Splitting the Baby: SCOTUS Ruling in Pregnancy Discrimination Suit Calls For Review of Pregnancy Accommodations

On March 25, 2015, the U.S. Supreme Court issued a decision in Young v. United Parcel Service, Inc., holding that the Pregnancy Discrimination Act (PDA) requires courts to consider the extent to which an employer’s policy treats pregnant workers less favorably than it treats non-pregnant workers similar in their ability or inability to perform their job duties.

Peggy Young was a part-time driver for UPS, responsible for picking up and delivering packages that had arrived by air carrier the previous night.  In 2006, after suffering several miscarriages, she became pregnant.  Her doctor told her that she should not lift more than 20 pounds during the first 20 weeks of her pregnancy, and no more than 10 pounds thereafter.  However, UPS required all drivers to be able to lift parcels weighing up to 70 pounds (and up to 150 pounds with assistance).  When she disclosed her work restriction to her management, UPS put her out on a leave of absence, telling her she could not perform any aspect of her job while under a lifting restriction.  Young consequently stayed home without pay during most of the time she was pregnant and eventually lost her employee medical coverage.

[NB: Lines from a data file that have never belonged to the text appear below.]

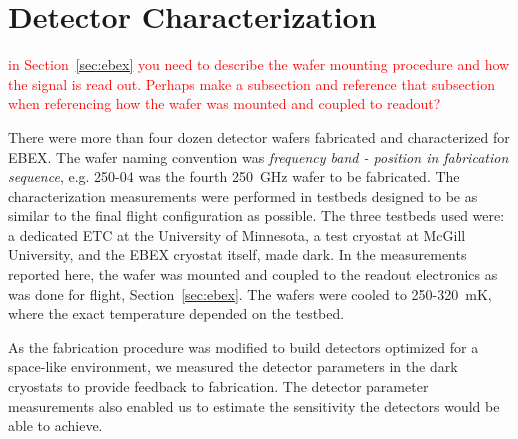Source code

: \chapter{Detector Characterization}
\label{sec:detector_characterization}


\textcolor{red}{in Section~\ref{sec:ebex} you need to describe the wafer mounting procedure and how the signal is read out. Perhaps make a subsection and reference that subsection when referencing how the wafer was mounted and coupled to readout?}

There were more than four dozen detector wafers fabricated and characterized for \ac{EBEX}. 
The wafer naming convention was \textit{frequency band - position in fabrication sequence}, e.g. 250-04 was the fourth 250~GHz wafer to be fabricated.
The characterization measurements were performed in testbeds designed to be as similar to the final flight configuration as possible. 
The three testbeds used were: 
a dedicated \ac{ETC}  at the University of Minnesota, %
a test cryostat at McGill University, and the \ac{EBEX} cryostat itself, made dark. 
In the measurements reported here, the wafer was mounted and coupled to the readout electronics as was done for flight, Section~\ref{sec:ebex}. 
The wafers were cooled to 250-320~mK, where the exact temperature depended on the testbed. 

As the fabrication procedure was modified to build detectors optimized for a space-like environment, we measured the detector parameters in the dark cryostats to provide feedback to fabrication. 
The detector parameter measurements also enabled us to estimate the sensitivity the detectors would be able to achieve.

Young subsequently sued, alleging UPS acted unlawfully in refusing to accommodate her lifting restriction while it had accommodated other drivers who were unable to work for other reasons.  Specifically, she alleged that UPS should have provided her with the light-duty work she requested as an accommodation, the same type of accommodation UPS had provided to other disabled UPS employees.  UPS responded that other workers it had accommodated were drivers who had become disabled on the job, lost their U.S. Department of Transportation certificate or had a disability covered under the Americans with Disabilities Act.

The PDA makes clear that Title VII’s prohibition against sex discrimination applies to discrimination based on pregnancy.  It also says that employers must treat “women affected by pregnancy . . . the same for all employment-related purposes . . . as other persons not so affected but similar in their ability or inability to work.” 42 U. S. C. §2000e(k).

Applying this standard, a federal judge dismissed the case, and the 4th Circuit Court of Appeals affirmed, holding that UPS had a “pregnancy-blind policy” that was a “neutral and legitimate business practice” on its face.  The U.S. Supreme Court reversed and remanded that decision by a 6-3 majority, holding that “there is a genuine dispute as to whether UPS provided more favorable treatment to at least some employees whose situation cannot reasonably be distinguished from Young’s.”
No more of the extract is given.